Malgré des signalements en baisse en 2020 (369 signalés contre 392 en 2019), la proportion d’origine malveillante sur des établissements de santé est en forte hausse, de l’ordre de 60 %. (1) Récemment, le CERT-FR (2) a alerté sur cette importante vente d’une base de données de 50 000 données appartenant au corps médical français.
Bien sûr, les structures de ville et les médecins libéraux n’ont pas les mêmes « atouts » que les établissements de Santé, mais les risques existent et se perpétualisent. Il faut donc redoubler de vigilance, tant dans la gestion du matériel informatique que dans la manière de s’en servir. La conceptualisation de la protection virtuelle permettra également une réelle sécurité dans la vraie vie (panne, vol, accident…).
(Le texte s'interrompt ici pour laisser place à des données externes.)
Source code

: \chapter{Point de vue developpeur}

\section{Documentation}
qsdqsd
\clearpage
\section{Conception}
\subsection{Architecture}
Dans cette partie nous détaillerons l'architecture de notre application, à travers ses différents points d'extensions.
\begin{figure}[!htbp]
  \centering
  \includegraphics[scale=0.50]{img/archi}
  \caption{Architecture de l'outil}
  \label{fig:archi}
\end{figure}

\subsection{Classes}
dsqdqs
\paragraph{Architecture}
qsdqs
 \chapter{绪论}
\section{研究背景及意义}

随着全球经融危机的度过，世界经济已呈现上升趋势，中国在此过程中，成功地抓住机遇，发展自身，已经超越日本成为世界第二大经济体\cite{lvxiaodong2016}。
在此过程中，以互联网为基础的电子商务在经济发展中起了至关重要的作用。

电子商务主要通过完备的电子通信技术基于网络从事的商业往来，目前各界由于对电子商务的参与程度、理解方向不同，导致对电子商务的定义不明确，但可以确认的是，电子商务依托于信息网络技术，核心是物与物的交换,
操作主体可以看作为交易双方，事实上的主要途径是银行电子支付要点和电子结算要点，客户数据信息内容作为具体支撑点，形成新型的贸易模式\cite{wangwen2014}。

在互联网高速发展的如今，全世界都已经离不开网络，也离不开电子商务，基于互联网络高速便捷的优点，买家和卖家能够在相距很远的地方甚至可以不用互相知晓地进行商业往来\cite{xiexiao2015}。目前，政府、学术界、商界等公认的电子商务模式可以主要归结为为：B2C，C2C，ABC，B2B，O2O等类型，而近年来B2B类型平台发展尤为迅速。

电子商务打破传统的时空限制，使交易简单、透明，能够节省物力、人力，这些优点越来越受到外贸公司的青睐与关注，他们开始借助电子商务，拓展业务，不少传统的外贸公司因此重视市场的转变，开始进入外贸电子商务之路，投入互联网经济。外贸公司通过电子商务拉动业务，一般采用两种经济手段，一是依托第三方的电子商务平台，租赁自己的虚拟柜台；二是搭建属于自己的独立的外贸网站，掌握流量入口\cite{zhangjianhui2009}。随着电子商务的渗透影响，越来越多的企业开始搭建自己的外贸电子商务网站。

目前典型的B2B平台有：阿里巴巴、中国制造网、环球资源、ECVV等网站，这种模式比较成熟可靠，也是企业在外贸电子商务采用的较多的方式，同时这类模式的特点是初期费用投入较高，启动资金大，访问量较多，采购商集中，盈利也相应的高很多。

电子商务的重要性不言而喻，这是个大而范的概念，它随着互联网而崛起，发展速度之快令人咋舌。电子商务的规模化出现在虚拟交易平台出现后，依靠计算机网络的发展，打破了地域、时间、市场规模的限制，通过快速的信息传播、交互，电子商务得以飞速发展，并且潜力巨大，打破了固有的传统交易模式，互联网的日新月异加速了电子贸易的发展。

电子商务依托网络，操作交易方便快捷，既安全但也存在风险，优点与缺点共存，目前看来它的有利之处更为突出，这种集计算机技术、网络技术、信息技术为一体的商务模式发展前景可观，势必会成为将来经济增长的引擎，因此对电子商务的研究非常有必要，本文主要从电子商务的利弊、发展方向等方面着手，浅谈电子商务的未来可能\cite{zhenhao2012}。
Les contraintes liées à (votre) sécurité sont importantes, et il est très probable que vous passerez du temps (au départ) pour mettre en place le process. Le coût financier ne sera pas non plus négligeable (achat d’un deuxième ordinateur, d’un backup et d’abonnements logiciels et de sauvegarde), mais ces investissements vous permettront de vous assurer une tranquillité d’esprit. Et si vous n’avez aucune compétence en informatique, vous devez absolument vous faire aider.
Ne sous-estimez donc pas les risques, car une fois confronté à l’un de ces problèmes, il est – déjà – trop tard.
Imaginez un instant que vous arrivez à votre cabinet et que vous vous êtes fait dérober votre ordinateur, ou que celui-ci a été hacké (vol des données, virus…), ou que le disque dur a rendu l’âme. La première question que vous vous poserez sera : ma machine est off, et je dois me mettre au travail dans les trente minutes… Suivez nos conseils.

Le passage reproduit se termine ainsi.